Scoperto nuovo gene responsabile della malattia di Alzheimer

È stato appena pubblicato sulla prestigiosa rivista scientifica internazionale Alzheimer’s Research & Therapy la scoperta di un nuovo gene, GRIN2C, coinvolto nella malattia di Alzheimer. Questa scoperta è frutto della collaborazione di diversi gruppi di ricerca italiani, impegnati da anni nello studio delle cause genetiche della malattia, coordinato dall’ospedale Molinette della Città della Salute di Torino.
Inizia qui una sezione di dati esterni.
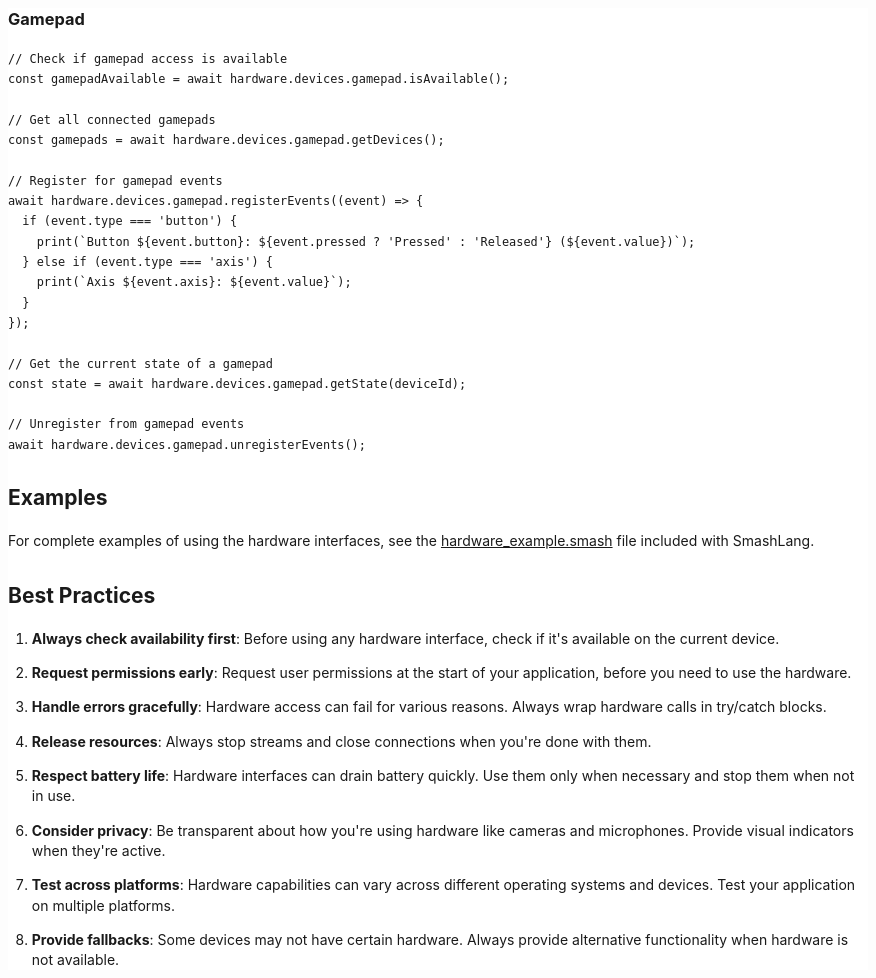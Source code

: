 ### Gamepad

```smash
// Check if gamepad access is available
const gamepadAvailable = await hardware.devices.gamepad.isAvailable();

// Get all connected gamepads
const gamepads = await hardware.devices.gamepad.getDevices();

// Register for gamepad events
await hardware.devices.gamepad.registerEvents((event) => {
  if (event.type === 'button') {
    print(`Button ${event.button}: ${event.pressed ? 'Pressed' : 'Released'} (${event.value})`);
  } else if (event.type === 'axis') {
    print(`Axis ${event.axis}: ${event.value}`);
  }
});

// Get the current state of a gamepad
const state = await hardware.devices.gamepad.getState(deviceId);

// Unregister from gamepad events
await hardware.devices.gamepad.unregisterEvents();
```

## Examples

For complete examples of using the hardware interfaces, see the [hardware_example.smash](../examples/hardware_example.smash) file included with SmashLang.

## Best Practices

1. **Always check availability first**: Before using any hardware interface, check if it's available on the current device.

2. **Request permissions early**: Request user permissions at the start of your application, before you need to use the hardware.

3. **Handle errors gracefully**: Hardware access can fail for various reasons. Always wrap hardware calls in try/catch blocks.

4. **Release resources**: Always stop streams and close connections when you're done with them.

5. **Respect battery life**: Hardware interfaces can drain battery quickly. Use them only when necessary and stop them when not in use.

6. **Consider privacy**: Be transparent about how you're using hardware like cameras and microphones. Provide visual indicators when they're active.

7. **Test across platforms**: Hardware capabilities can vary across different operating systems and devices. Test your application on multiple platforms.

8. **Provide fallbacks**: Some devices may not have certain hardware. Always provide alternative functionality when hardware is not available.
La malattia di Alzheimer è la principale causa di gravi deficit cognitivi ed è divenuta uno dei maggiori problemi sanitari a livello mondiale. La ricerca scientifica ha dimostrato che la malattia è il risultato di una complessa interazione tra fattori genetici e numerosi fattori ambientali, quali ipertensione, obesità, diabete, depressione ed isolamento sociale. Questi fattori favoriscono la deposizione nel cervello di due proteine tossiche, la beta amiloide e la proteina tau, responsabili della neurodegenerazione.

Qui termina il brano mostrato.